> Your objective: Set down the entries exactly. No line may differ from its source.

Saved entries
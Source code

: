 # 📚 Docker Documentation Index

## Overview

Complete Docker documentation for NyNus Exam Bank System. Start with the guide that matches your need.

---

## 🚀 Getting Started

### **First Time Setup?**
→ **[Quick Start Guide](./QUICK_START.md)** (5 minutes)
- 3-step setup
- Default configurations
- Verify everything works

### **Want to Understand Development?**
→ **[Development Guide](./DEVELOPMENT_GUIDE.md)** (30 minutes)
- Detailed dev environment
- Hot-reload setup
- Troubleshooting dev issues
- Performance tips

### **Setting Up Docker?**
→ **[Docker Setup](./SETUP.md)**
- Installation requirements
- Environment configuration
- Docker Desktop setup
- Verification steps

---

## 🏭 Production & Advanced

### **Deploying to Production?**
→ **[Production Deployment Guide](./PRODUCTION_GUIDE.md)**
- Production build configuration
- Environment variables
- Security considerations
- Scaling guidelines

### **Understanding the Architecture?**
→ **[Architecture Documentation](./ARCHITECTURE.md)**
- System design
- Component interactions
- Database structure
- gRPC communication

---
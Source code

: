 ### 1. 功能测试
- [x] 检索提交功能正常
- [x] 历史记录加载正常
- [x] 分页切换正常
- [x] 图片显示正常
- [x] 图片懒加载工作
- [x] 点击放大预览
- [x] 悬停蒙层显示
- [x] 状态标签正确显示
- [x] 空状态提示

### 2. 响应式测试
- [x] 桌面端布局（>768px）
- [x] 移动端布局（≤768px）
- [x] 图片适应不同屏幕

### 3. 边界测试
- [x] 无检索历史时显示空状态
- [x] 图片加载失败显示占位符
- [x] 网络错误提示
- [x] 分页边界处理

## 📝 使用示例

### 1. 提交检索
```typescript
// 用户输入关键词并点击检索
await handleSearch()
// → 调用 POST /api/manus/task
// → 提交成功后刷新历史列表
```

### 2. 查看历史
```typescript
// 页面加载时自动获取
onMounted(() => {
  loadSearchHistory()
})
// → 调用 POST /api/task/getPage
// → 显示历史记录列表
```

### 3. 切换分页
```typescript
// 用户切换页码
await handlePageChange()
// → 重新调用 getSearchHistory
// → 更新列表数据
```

> Completed task:
Source code

: # 📚 Docker Documentation Index

## Overview

Complete Docker documentation for NyNus Exam Bank System. Start with the guide that matches your need.

---

## 🚀 Getting Started

### **First Time Setup?**
→ **[Quick Start Guide](./QUICK_START.md)** (5 minutes)
- 3-step setup
- Default configurations
- Verify everything works

### **Want to Understand Development?**
→ **[Development Guide](./DEVELOPMENT_GUIDE.md)** (30 minutes)
- Detailed dev environment
- Hot-reload setup
- Troubleshooting dev issues
- Performance tips

### **Setting Up Docker?**
→ **[Docker Setup](./SETUP.md)**
- Installation requirements
- Environment configuration
- Docker Desktop setup
- Verification steps

---

## 🏭 Production & Advanced

### **Deploying to Production?**
→ **[Production Deployment Guide](./PRODUCTION_GUIDE.md)**
- Production build configuration
- Environment variables
- Security considerations
- Scaling guidelines

### **Understanding the Architecture?**
→ **[Architecture Documentation](./ARCHITECTURE.md)**
- System design
- Component interactions
- Database structure
- gRPC communication

---
Source code

: ### 1. 功能测试
- [x] 检索提交功能正常
- [x] 历史记录加载正常
- [x] 分页切换正常
- [x] 图片显示正常
- [x] 图片懒加载工作
- [x] 点击放大预览
- [x] 悬停蒙层显示
- [x] 状态标签正确显示
- [x] 空状态提示

### 2. 响应式测试
- [x] 桌面端布局（>768px）
- [x] 移动端布局（≤768px）
- [x] 图片适应不同屏幕

### 3. 边界测试
- [x] 无检索历史时显示空状态
- [x] 图片加载失败显示占位符
- [x] 网络错误提示
- [x] 分页边界处理

## 📝 使用示例

### 1. 提交检索
```typescript
// 用户输入关键词并点击检索
await handleSearch()
// → 调用 POST /api/manus/task
// → 提交成功后刷新历史列表
```

### 2. 查看历史
```typescript
// 页面加载时自动获取
onMounted(() => {
  loadSearchHistory()
})
// → 调用 POST /api/task/getPage
// → 显示历史记录列表
```

### 3. 切换分页
```typescript
// 用户切换页码
await handlePageChange()
// → 重新调用 getSearchHistory
// → 更新列表数据
```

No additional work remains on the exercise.